À l’approche de l’Aïd El-Adha 2026, les autorités algériennes ont lancé un vaste programme d’importation de moutons, une mesure visant à stabiliser le marché intérieur et à préserver le pouvoir d’achat des citoyens. Cette intervention gouvernementale fait suite à la forte tension des prix du bétail qui se produit généralement dans les semaines précédant cette fête religieuse.
Selon les indicateurs du secteur, un million de têtes de moutons devraient être importées afin de renforcer l’offre locale et de répondre à la demande accrue. Il convient de noter que le marché national connaît chaque année une forte hausse des prix avant l’Aïd, avec des augmentations allant de 30 à 70 %, selon les régions, la qualité des races et le nombre d’intermédiaires impliqués dans la distribution.

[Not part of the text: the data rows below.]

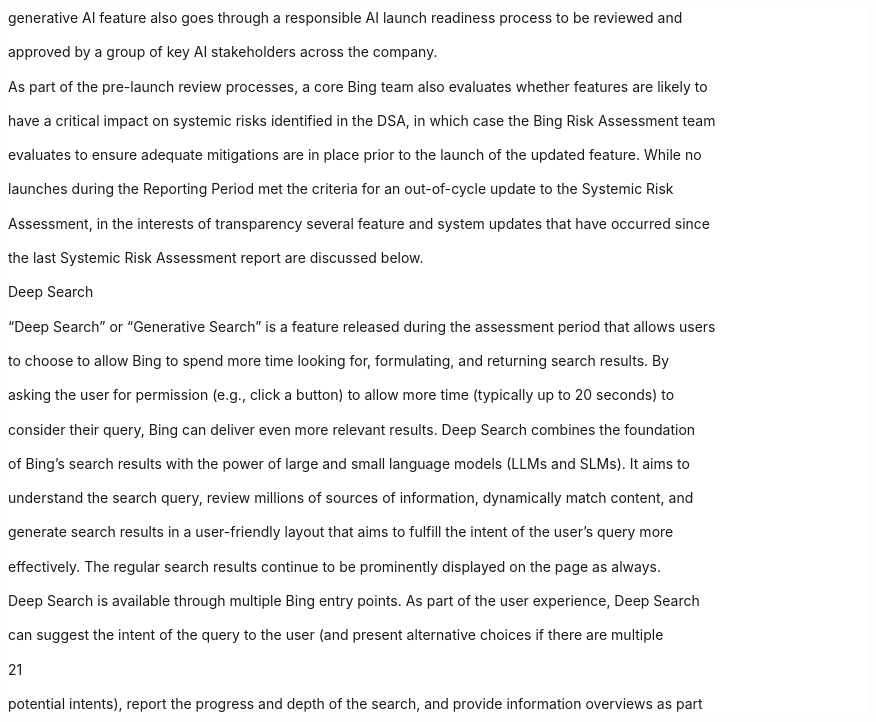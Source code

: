 generative AI feature also goes through a responsible AI launch readiness process to be reviewed and

approved by a group of key AI stakeholders across the company.



As part of the pre-launch review processes, a core Bing team also evaluates whether features are likely to

have a critical impact on systemic risks identified in the DSA, in which case the Bing Risk Assessment team

evaluates to ensure adequate mitigations are in place prior to the launch of the updated feature. While no

launches during the Reporting Period met the criteria for an out-of-cycle update to the Systemic Risk

Assessment, in the interests of transparency several feature and system updates that have occurred since

the last Systemic Risk Assessment report are discussed below.



Deep Search

“Deep Search” or “Generative Search” is a feature released during the assessment period that allows users

to choose to allow Bing to spend more time looking for, formulating, and returning search results. By

asking the user for permission (e.g., click a button) to allow more time (typically up to 20 seconds) to

consider their query, Bing can deliver even more relevant results. Deep Search combines the foundation

of Bing’s search results with the power of large and small language models (LLMs and SLMs). It aims to

understand the search query, review millions of sources of information, dynamically match content, and

generate search results in a user-friendly layout that aims to fulfill the intent of the user’s query more

effectively. The regular search results continue to be prominently displayed on the page as always.



Deep Search is available through multiple Bing entry points. As part of the user experience, Deep Search

can suggest the intent of the query to the user (and present alternative choices if there are multiple

21



potential intents), report the progress and depth of the search, and provide information overviews as part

Ces dernières années, le prix des moutons a atteint des sommets historiques dans plusieurs wilayas, allant de 65 000 à 120 000 dinars, selon le poids et la qualité de la bête. Ce coût est devenu inabordable pour une grande partie des familles. Les éleveurs attribuent cette forte hausse à plusieurs facteurs, notamment le prix élevé de l’alimentation animale, les frais de transport et les nombreuses marges bénéficiaires pratiquées par les intermédiaires, sans oublier la spéculation croissante à l’approche des fêtes.
Face à cette situation récurrente, l’Etat est intervenu directement en important des quantités supplémentaires de bétail. L’objectif est de freiner la spéculation, de stabiliser les prix et de réduire la pénurie artificielle qui affecte les marchés chaque année. Par cette mesure, les autorités cherchent à plafonner les prix des moutons importés entre 40 000 et 60 000 dinars, permettant ainsi à un plus grand nombre de familles d’accomplir le rituel religieux dans des conditions financières plus abordables.
Cette mesure s’inscrit dans le cadre d’une politique plus large visant à protéger le pouvoir d’achat et à réguler les marchés sensibles, une approche défendue par le président Abdelmadjid Tebboune qui insiste sur la dimension sociale de l’action gouvernementale et la nécessité de lier les décisions économiques aux réalités quotidiennes des citoyens. Cette initiative a été largement saluée par la population, qui y voit une réponse concrète et pratique pour atténuer les difficultés engendrées par la hausse saisonnière des prix des biens de consommation.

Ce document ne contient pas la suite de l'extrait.